In an attempt, perhaps, to impress the tough-guy paper-mill fitters, me and one of the other Fooking Students had preplanned some choreography. It will be difficult to communicate the full daring and homoerotic power of this routine. It involved marching, in military step, in opposite directions, around the edge of the big dancefloor. When we came face to face en route we would raise our hands, as in an act of mutual surrender. Then we’d back off for a few steps and, eventually, assume our counter-rotating progression. The Warton Grange locals looked on with surprise and outrage. But the fitters seemed to like it. There was shouting. Some clapped our progress around the dancefloor. With the fitters on our side we wouldn’t be battered by the disco regulars – otherwise all but certain.

My partner in what the fitters subsequently remembered – with apparent fondness – as The Fookin’ Route-march was a young man called Alistair. He’d attended a different school to the rest of us students. He was a bit posher than us, but a real cool cat, with a relaxed charm. The other thing that stood out about Alistair was the fact he could fly. Literally. He was on an RAF scholarship at university and had a pilot’s licence. I had a kind of vestigial childhood interest in aeroplanes. Alistair and I would talk about aircraft, including the Tornado multi-role combat aircraft.

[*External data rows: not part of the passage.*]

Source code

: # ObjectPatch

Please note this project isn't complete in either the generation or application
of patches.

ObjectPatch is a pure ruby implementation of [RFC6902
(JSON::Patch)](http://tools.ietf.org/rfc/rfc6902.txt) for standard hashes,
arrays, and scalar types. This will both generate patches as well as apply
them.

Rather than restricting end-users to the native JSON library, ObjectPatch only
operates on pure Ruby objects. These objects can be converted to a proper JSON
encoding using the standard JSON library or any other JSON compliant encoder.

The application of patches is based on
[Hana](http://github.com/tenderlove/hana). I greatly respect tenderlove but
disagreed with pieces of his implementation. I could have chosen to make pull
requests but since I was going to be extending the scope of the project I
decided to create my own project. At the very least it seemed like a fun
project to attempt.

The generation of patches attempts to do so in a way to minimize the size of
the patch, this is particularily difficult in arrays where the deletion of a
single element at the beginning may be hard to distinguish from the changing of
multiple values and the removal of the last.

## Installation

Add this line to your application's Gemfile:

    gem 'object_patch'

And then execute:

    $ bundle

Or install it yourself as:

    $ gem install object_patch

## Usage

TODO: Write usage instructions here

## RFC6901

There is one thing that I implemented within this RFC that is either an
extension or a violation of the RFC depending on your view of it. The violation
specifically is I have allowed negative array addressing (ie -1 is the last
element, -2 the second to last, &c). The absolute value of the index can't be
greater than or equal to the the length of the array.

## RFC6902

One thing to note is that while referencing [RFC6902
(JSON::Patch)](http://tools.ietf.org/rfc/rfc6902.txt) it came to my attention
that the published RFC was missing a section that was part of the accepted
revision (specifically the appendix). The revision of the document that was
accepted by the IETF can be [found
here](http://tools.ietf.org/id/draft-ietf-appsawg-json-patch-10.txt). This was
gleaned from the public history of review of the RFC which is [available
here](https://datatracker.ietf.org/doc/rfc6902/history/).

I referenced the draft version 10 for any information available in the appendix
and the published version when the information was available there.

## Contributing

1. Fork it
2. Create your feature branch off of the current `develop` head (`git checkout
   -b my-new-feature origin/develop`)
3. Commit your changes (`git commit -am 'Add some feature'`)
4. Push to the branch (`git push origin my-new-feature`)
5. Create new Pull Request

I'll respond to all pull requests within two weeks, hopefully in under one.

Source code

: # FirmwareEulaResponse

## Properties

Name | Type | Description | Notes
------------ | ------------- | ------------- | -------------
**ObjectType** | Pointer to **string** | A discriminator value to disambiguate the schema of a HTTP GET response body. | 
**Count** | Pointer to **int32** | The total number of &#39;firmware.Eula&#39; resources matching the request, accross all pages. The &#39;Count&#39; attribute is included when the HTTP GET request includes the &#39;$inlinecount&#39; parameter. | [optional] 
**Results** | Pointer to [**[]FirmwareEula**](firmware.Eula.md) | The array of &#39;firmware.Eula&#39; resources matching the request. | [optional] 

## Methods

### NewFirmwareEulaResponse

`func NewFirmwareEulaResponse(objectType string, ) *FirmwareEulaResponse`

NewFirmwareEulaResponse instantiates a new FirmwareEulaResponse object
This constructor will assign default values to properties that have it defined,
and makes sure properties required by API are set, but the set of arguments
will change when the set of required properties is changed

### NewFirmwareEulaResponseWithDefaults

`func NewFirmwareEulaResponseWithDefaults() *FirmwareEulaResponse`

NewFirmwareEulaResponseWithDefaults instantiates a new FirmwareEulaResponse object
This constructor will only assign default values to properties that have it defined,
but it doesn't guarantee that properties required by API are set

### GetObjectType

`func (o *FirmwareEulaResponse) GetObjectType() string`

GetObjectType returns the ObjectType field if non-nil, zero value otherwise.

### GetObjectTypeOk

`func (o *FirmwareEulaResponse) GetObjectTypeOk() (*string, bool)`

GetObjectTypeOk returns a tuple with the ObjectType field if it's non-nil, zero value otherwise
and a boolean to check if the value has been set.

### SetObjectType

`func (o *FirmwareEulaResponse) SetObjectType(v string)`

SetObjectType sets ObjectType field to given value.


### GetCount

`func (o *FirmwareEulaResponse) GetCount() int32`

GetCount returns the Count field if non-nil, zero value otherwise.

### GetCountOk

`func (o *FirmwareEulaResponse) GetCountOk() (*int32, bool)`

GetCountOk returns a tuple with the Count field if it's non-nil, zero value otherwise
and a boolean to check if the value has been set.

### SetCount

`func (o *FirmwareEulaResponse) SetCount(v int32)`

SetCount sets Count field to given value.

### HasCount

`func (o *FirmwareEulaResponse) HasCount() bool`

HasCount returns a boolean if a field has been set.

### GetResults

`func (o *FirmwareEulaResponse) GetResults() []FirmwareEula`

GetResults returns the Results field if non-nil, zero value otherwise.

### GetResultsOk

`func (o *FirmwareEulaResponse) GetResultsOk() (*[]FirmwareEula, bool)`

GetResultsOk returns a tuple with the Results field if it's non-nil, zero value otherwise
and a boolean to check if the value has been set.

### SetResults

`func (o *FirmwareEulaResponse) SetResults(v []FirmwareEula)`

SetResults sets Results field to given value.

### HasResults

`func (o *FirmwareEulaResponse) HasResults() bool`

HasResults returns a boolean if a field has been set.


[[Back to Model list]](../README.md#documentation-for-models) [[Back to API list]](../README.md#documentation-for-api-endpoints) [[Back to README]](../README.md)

Original Great SWIGCO artwork with Tornado fighter-bomber over John Ruskin’s former house, Brantwood, besides Coniston Water.

Late last year I was up on the edge of Helvellyn, the third-highest mountain in the Lakes. I heard a noise and looked around to see a pair of aircraft below, heading down the length of Thirlmere. They weren’t Tornados, rather Tucanos, a propellor-driven RAF training aircraft. I thought of Alistair. There was an outside chance he was in one of these planes. I also thought about the Tornado, a plane I’d seen many times blasting across the hills, with the peaks and valleys echoing to the thunder of jet turbines. These exhilarating and awesome aerial sky-benders…

A little later on the same day, I thought about the Lakes and about notions of the picturesque and the sublime. Amid the tourist-rapture of today’s Lake District, it’s hard to remember it wasn’t always like that. In 1724, Daniel Defoe said of the Lakeland scenery: “The most most barren and frightful of any that I have passed over… even Wales”. A few decades later, the Cumberland artist, cleric and author William Gilpin wrote of contrasting notions of the picturesque and the sublime. The picturesque being “The kind of beauty which is agreeable in a picture”. The sublime was a kind of scenic pleasure underscored by “feelings of fear, strangeness and awe” – familiar emotions if you’ve looked down from Central Buttress at Scafell Crag. 

I began to think that a jet fighter blasting across the Lakeland heights, across the granite and slate, could be a latter-day magnification of the sublime – one with even sharper ambiguities. It seemed barely possible to think of the shock and awe of a Tornado shrieking past the Lakeland peaks on training flights, and then the same aircraft featuring amid the grotesque “shock and awe” of Bush and Blair’s 2003 invasion of Iraq. 

The things we do, the things we see…

British-piloted Tornados are, however, unlikely to bomb anyone ever again. This aircraft type was retired from RAF active service in 2019. There are limits, even to the sublime.